J&J Loses Fight Over Drugmaker Rebate Model in Federal Court

June 27, 2025, 9:40 PM UTC

Johnson & Johnson failed to convince a federal judge that the US government acted unlawfully when it rejected the company’s proposal to discount medicines through a rebate model to health providers that treat lower-income and uninsured patients.

The US Health Resources and Services Administration “provided multiple reasons why J&J’s rebate model is different from replenishment models,” Judge Rudolph Contreras wrote in an opinion filed Friday in the US District Court for the District of Columbia.

“Because HRSA reasonably explained key differences that justify different treatment of the models, J&J’s argument that the differential treatment was arbitrary and capricious is without merit,” he wrote.

A spokesperson for J&J said the court’s ruling “contradicts the statute and allows for the continuing abuse and potential fraud that undermines the 340B Program’s original intent to provide medicines at discounted prices to vulnerable patients.” The company intends to appeal the order and “is working to bring more transparency to help the 340B Program achieve its original intent to support prescription drug access for vulnerable patients,” the spokesperson said in a statement.

At issue before the court was whether the government acted illegally when it denied the drugmaker’s bid to discount medicines through a rebate model rather than up front to covered entities under the federal 340B Drug Pricing Program.

Drugmakers under 340B are required to discount drugs for covered entities, which are qualifying hospitals, clinics, and providers that treat a disproportionate number of low-income and uninsured patients.

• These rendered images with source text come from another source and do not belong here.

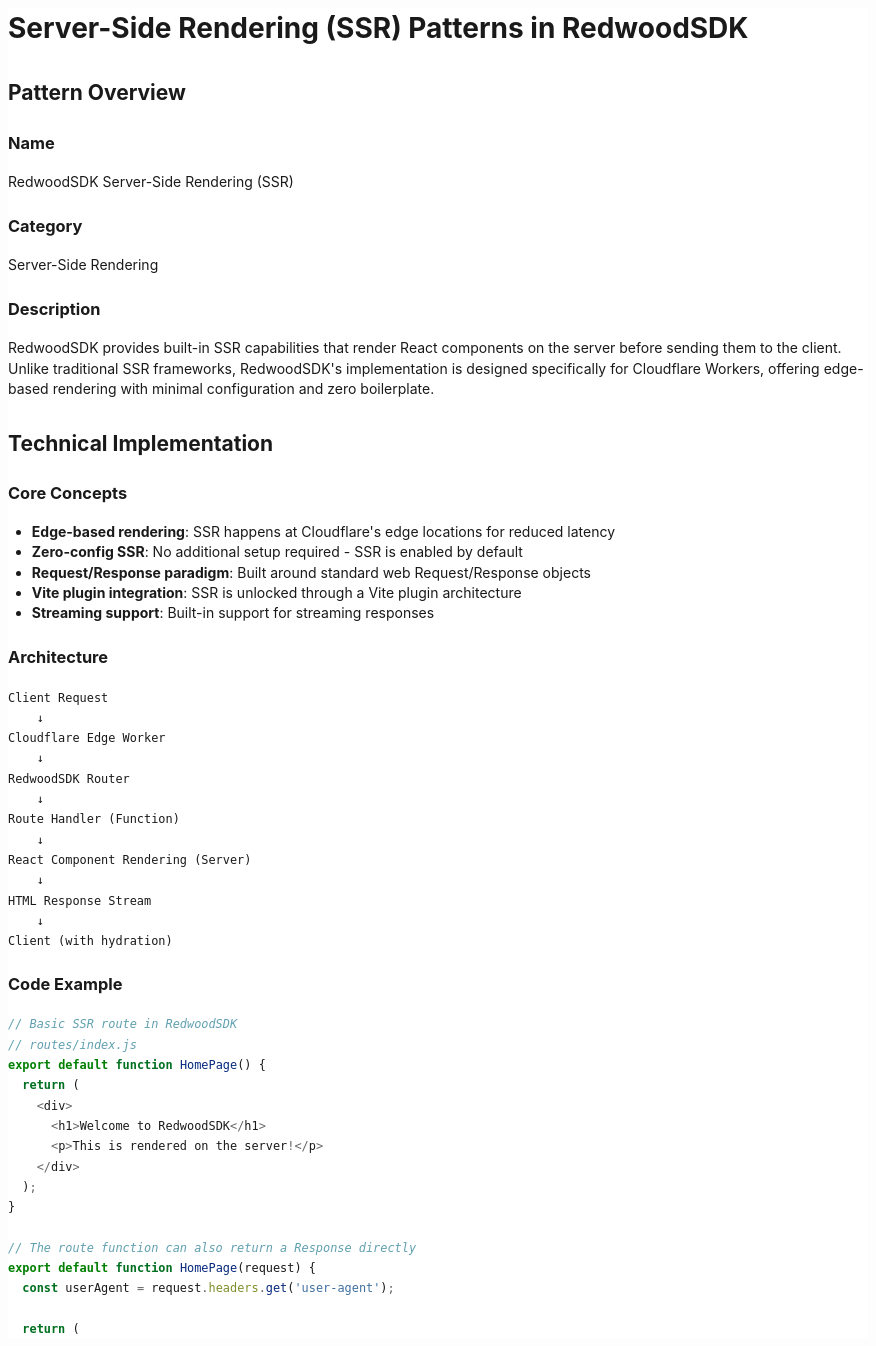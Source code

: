 # Server-Side Rendering (SSR) Patterns in RedwoodSDK

## Pattern Overview

### Name
RedwoodSDK Server-Side Rendering (SSR)

### Category
Server-Side Rendering

### Description
RedwoodSDK provides built-in SSR capabilities that render React components on the server before sending them to the client. Unlike traditional SSR frameworks, RedwoodSDK's implementation is designed specifically for Cloudflare Workers, offering edge-based rendering with minimal configuration and zero boilerplate.

## Technical Implementation

### Core Concepts
- **Edge-based rendering**: SSR happens at Cloudflare's edge locations for reduced latency
- **Zero-config SSR**: No additional setup required - SSR is enabled by default
- **Request/Response paradigm**: Built around standard web Request/Response objects
- **Vite plugin integration**: SSR is unlocked through a Vite plugin architecture
- **Streaming support**: Built-in support for streaming responses

### Architecture
```
Client Request
    ↓
Cloudflare Edge Worker
    ↓
RedwoodSDK Router
    ↓
Route Handler (Function)
    ↓
React Component Rendering (Server)
    ↓
HTML Response Stream
    ↓
Client (with hydration)
```

### Code Example
```javascript
// Basic SSR route in RedwoodSDK
// routes/index.js
export default function HomePage() {
  return (
    <div>
      <h1>Welcome to RedwoodSDK</h1>
      <p>This is rendered on the server!</p>
    </div>
  );
}

// The route function can also return a Response directly
export default function HomePage(request) {
  const userAgent = request.headers.get('user-agent');
  
  return (
```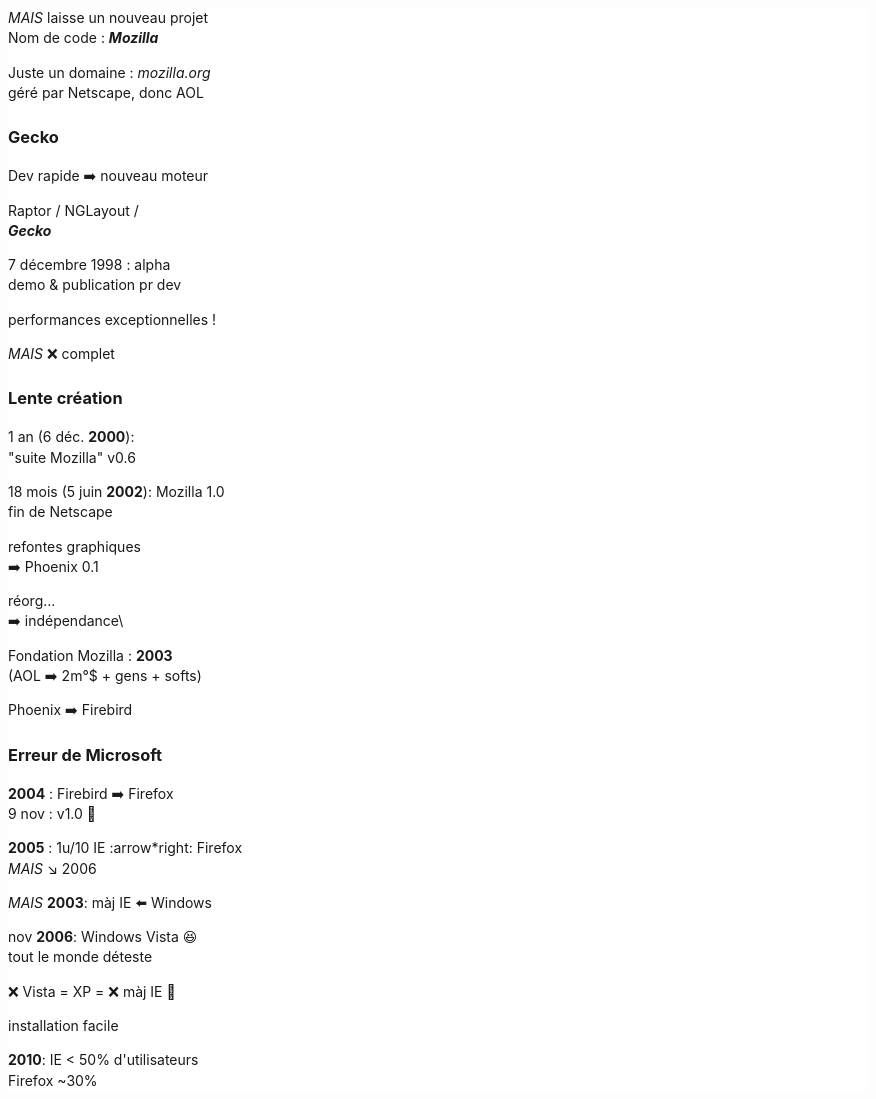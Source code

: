 _MAIS_ laisse un nouveau projet\
Nom de code : **_Mozilla_**

Juste un domaine : _mozilla.org_\
géré par Netscape, donc AOL

### Gecko

Dev rapide :arrow_right: nouveau moteur

Raptor / NGLayout /\
**_Gecko_**

7 décembre 1998 : alpha\
demo & publication pr dev

performances exceptionnelles !

_MAIS_ :x: complet

### Lente création

1 an (6 déc. **2000**):\
"suite Mozilla" v0.6

18 mois (5 juin **2002**): Mozilla 1.0\
fin de Netscape

refontes graphiques\
:arrow_right: Phoenix 0.1

réorg...\
:arrow_right: indépendance\

Fondation Mozilla : **2003**\
(AOL :arrow_right: 2m°$ + gens + softs)

Phoenix :arrow_right: Firebird

### Erreur de Microsoft

**2004** : Firebird :arrow_right: Firefox \
9 nov : v1.0 :tada:

**2005** : 1u/10 IE :arrow\*right: Firefox\
_MAIS_ ↘️ 2006

_MAIS_ **2003**: màj IE ⬅️ Windows

nov **2006**: Windows Vista :laughing:\
tout le monde déteste

:x: Vista = XP = :x: màj IE :shrug:

installation facile

**2010**: IE < 50% d'utilisateurs\
Firefox ~30%
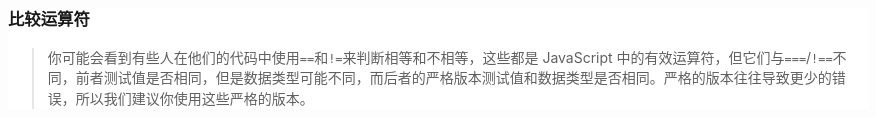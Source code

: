 

### 比较运算符

> 你可能会看到有些人在他们的代码中使用`==`和`!=`来判断相等和不相等，这些都是 JavaScript 中的有效运算符，但它们与`===`/`!==`不同，前者测试值是否相同，但是数据类型可能不同，而后者的严格版本测试值和数据类型是否相同。严格的版本往往导致更少的错误，所以我们建议你使用这些严格的版本。

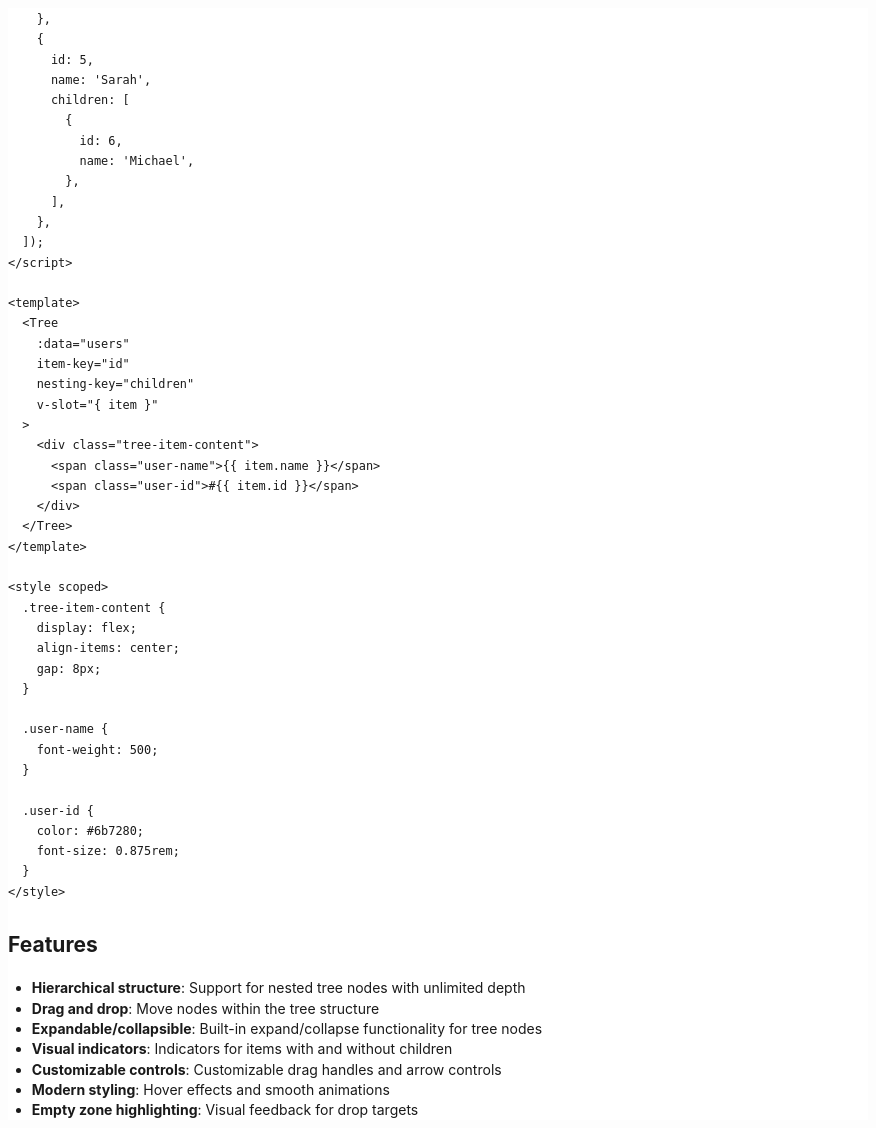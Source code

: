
 ```vue
    },
    {
      id: 5,
      name: 'Sarah',
      children: [
        {
          id: 6,
          name: 'Michael',
        },
      ],
    },
  ]);
</script>

<template>
  <Tree
    :data="users"
    item-key="id"
    nesting-key="children"
    v-slot="{ item }"
  >
    <div class="tree-item-content">
      <span class="user-name">{{ item.name }}</span>
      <span class="user-id">#{{ item.id }}</span>
    </div>
  </Tree>
</template>

<style scoped>
  .tree-item-content {
    display: flex;
    align-items: center;
    gap: 8px;
  }

  .user-name {
    font-weight: 500;
  }

  .user-id {
    color: #6b7280;
    font-size: 0.875rem;
  }
</style>
```

## Features

- **Hierarchical structure**: Support for nested tree nodes with unlimited depth
- **Drag and drop**: Move nodes within the tree structure
- **Expandable/collapsible**: Built-in expand/collapse functionality for tree nodes
- **Visual indicators**: Indicators for items with and without children
- **Customizable controls**: Customizable drag handles and arrow controls
- **Modern styling**: Hover effects and smooth animations
- **Empty zone highlighting**: Visual feedback for drop targets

The covered entities currently purchase drugs at a steep discount, but under J&J’s proposal, providers would buy medicines at commercial price and then submit data to receive a rebate.

The company was the first to share a plan about its 340B rebate model and the first to challenge HRSA’s rejection of its model after facing fierce resistance from the government.

The court, however, rejected J&J’s arguments that HRSA’s decision was arbitrary and capricious.

“Because the parties dispute the proper interpretation of the 340B statute, the Court first analyzes the text, structure, purpose, and history of that statute,” Contreras wrote. “These tools of statutory construction all support Defendants’ interpretation: the parenthetical phrase ‘taking into account any rebate or discount, as provided by the Secretary’ gives the Secretary the discretion to provide for a rebate model, or not.”

The government also had the “best interpretation,” based on the plain and unambiguous language of the 340B statute, Contreras wrote.

“HRSA was not required to address every concern J&J had raised to determine it had not approved rebates broadly,” he wrote. “Because Defendants have the better argument on these points as discussed below, their motion for summary judgment is granted.”

The order is another win for HRSA, which has so far scored victories in similar lawsuits filed by Bristol Myers Squibb Co., Novartis AG, Eli Lilly & Co., Sanofi SA, and health tech company Kalderos Inc.

The case is Johnson & Johnson Health Care Systems Inc. v. Kennedy, D.D.C., No. 1:24-cv-03188, opinion 6/27/25.